Snake: *walks along up to the security camera and flattens back across wall, slowly moving under its blind spot, then as the camera turns away, runs down the stairs and hides behind one of the pillars holding up the upper platform* heh, good thing these Genome guards can't see past their blue cones! That, and they're still dancing!
*music suddenly stops*
Voice on Intercom: RETURN TO YOUR POSITIONS, AIIGHT! BOOYAKA, BOOYAKA!
Guard 8: Ah well, back to work
Guard 9: Yeah
Snake: Ah crap! *rushes underneath an M1 Tank and crawls up to the front of it*
Guard 8: *walks past*
Snake: *crawls out from under the tank, runs over to the elevator and hammers the button* C'mon! c'mon!
Elevator: *Ding!* *doors open*
Snake: *leaps in and presses the B1 button*
Guard 8: huh? HEY! THERE'S SOMEONE IN THE-
*elevator doors close and moves up*
Guard 9: Someone in the where?
Guard 8: Oh, forget it!

(up on the 1st floor basement)
Snake: Ah, easy! *codec call* oh great! Another call!

Mei-Ling: Massa Snake! You should look at radar, for it is picking up the Darpa Chief. Hurry and ressacue him!
Snake: Ok, oh, and, save my progress…please
Mei-Ling: You are polite Massa Snake, I will do so
Snake: Good girl *end call*

Snake: ah, there's the door *runs into it* OW! Damn door! Can't get in!
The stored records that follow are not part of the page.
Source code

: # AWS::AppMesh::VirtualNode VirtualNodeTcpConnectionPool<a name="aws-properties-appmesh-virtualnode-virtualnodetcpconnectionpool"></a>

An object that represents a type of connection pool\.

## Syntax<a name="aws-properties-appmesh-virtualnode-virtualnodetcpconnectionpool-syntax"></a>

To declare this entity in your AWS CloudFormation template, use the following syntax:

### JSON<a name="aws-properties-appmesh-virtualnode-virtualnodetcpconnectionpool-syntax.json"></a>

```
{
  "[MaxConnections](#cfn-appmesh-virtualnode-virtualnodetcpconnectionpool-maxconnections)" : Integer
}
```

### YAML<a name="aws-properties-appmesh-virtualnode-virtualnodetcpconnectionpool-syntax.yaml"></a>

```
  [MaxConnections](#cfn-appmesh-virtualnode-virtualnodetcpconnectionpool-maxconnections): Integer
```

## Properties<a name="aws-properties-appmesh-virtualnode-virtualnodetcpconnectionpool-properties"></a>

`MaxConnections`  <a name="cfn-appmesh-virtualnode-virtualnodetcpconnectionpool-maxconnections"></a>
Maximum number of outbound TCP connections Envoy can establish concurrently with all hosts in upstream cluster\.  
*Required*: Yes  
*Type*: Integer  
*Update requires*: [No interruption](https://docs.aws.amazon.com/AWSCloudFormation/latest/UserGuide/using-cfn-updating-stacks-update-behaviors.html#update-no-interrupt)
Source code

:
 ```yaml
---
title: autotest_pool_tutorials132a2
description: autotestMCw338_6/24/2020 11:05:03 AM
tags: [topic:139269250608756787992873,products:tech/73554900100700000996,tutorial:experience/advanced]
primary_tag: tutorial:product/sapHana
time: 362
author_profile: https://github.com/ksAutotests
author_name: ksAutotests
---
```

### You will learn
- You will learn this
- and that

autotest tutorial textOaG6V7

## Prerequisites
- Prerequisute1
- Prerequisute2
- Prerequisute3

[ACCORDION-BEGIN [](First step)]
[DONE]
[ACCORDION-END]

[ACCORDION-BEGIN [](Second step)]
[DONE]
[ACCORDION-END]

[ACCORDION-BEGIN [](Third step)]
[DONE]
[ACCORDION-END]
Johnny: Hey, shut up in there will ya?
Female Voice: I didn't make a sound you asshole!
Male Voice: No' me foo'!
Johnny: Oh, ok…
Female Voice: It came from the door
Snake: Uh-oh *runs down and hides around corner*
Johnny: Hmm, better che-*stomach gurgle* Urrgghhh! My stomach! Need bathroom! *sound of loud footsteps and door opening*
Snake: Phew! That was a close one!
Johnny: *horrible farting sounds* ooorrgghhh! *fart* uurrgghh *squeak* ehehehe *rasp* ehrrgh!
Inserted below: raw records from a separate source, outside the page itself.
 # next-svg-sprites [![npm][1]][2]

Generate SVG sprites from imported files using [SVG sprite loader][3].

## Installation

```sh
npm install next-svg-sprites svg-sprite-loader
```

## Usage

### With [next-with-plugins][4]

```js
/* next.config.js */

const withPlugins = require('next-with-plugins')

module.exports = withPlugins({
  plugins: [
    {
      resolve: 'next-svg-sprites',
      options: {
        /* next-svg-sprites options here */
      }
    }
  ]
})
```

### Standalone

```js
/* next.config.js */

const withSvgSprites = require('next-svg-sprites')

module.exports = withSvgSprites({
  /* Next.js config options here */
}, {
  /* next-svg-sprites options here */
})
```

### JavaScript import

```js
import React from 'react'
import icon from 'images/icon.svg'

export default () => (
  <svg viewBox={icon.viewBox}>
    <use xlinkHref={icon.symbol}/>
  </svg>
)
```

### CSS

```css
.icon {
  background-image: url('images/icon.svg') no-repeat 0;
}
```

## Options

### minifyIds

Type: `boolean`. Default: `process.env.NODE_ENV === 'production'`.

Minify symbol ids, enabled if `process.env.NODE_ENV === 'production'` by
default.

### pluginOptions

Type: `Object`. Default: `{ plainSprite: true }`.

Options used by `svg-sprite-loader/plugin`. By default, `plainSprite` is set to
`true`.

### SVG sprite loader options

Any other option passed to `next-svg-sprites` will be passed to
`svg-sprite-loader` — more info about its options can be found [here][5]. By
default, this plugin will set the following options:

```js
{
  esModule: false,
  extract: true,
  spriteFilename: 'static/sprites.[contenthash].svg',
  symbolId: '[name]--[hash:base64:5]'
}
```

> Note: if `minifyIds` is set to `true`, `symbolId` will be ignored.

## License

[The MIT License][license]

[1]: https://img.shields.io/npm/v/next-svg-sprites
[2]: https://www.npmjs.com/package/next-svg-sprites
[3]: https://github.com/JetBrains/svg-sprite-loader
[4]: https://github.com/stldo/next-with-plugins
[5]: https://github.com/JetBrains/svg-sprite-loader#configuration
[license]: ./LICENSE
Snake: ew! >_ *looks around* hey, a ladder! *climbs up the ladder* Oh great! Another air vent! Well…guess this is the only route…though goddamn! It smells horrible *crawls into air vent* Eurgh! Smells even worse then foster father's old socks *spots an extra route* Hey, Socom ammo! *crawls through the route* oh god, this stinks like hell! What the hell is this route over?
Johnny: *schlurp* oh man, that was a stinker! *sniff* damn, think I'm getting a cold as well! I *fart* hate *bottom burp* Alaska *poot* Though that woman is built alright! Built like a brick-*furt*-house!…Oh crap! There's no toilet paper!
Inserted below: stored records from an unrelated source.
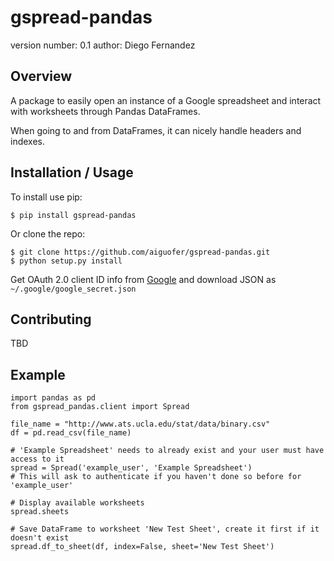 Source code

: gspread-pandas
===============================

version number: 0.1
author: Diego Fernandez

Overview
--------

A package to easily open an instance of a Google spreadsheet and interact with worksheets through Pandas DataFrames.

When going to and from DataFrames, it can nicely handle headers and indexes.

Installation / Usage
--------------------

To install use pip:

    $ pip install gspread-pandas


Or clone the repo:

    $ git clone https://github.com/aiguofer/gspread-pandas.git
    $ python setup.py install

Get OAuth 2.0 client ID info from [Google](https://console.developers.google.com/apis/credentials) and download JSON as `~/.google/google_secret.json`

Contributing
------------

TBD

Example
-------

```
import pandas as pd
from gspread_pandas.client import Spread

file_name = "http://www.ats.ucla.edu/stat/data/binary.csv"
df = pd.read_csv(file_name)

# 'Example Spreadsheet' needs to already exist and your user must have access to it
spread = Spread('example_user', 'Example Spreadsheet')
# This will ask to authenticate if you haven't done so before for 'example_user'

# Display available worksheets
spread.sheets

# Save DataFrame to worksheet 'New Test Sheet', create it first if it doesn't exist
spread.df_to_sheet(df, index=False, sheet='New Test Sheet')
```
Snake: *shudders in disgust, grabs the Socom ammo and leaves as quickly as possible* back to the original route and crawls along it until he comes across 2 vents* Ok, now, which one of these could be the one with the chief? *looks down one*
Woman (Meryl): *doing something you'd find on those naughty adult channels* *gasping*
Snake: whoa O_O….erh, not him *crawls over to the other vent and spots the Darpa Chief, looking as if he's sitting peacefully on his bed…grunting?* here we go *opens up the vent*
Darpa Chief (D.C): *looks up* Oh crap! *zips up fly* wh-wh-who' dat?
Snake: *leaps down into the cell* Don't worry nigga', I here ta save yo' behind.
D.C: >: (
Snake: Erm…I didn't mean that in a racist way, honest!
D.C: Here ta save me huh? What's yo' outfit?
Snake: It's a special tight swimsuit, able to keep you warm in sub-zero waters. Currently in fashion with other scuba divers- though it doesn't work in sub-artic waters, for that you'd need an anti-freezing peptide…like I have- complete with nanomachines, Benzedrine and nootropics
D.C: Very nice suit, though yo' don't look like one o' dem Genome folk…in dat case *grabs Snake by the collar* HURRY UP AN' GEMME OUTTA HERE! YO' HONKEY TIGHT-SUIT!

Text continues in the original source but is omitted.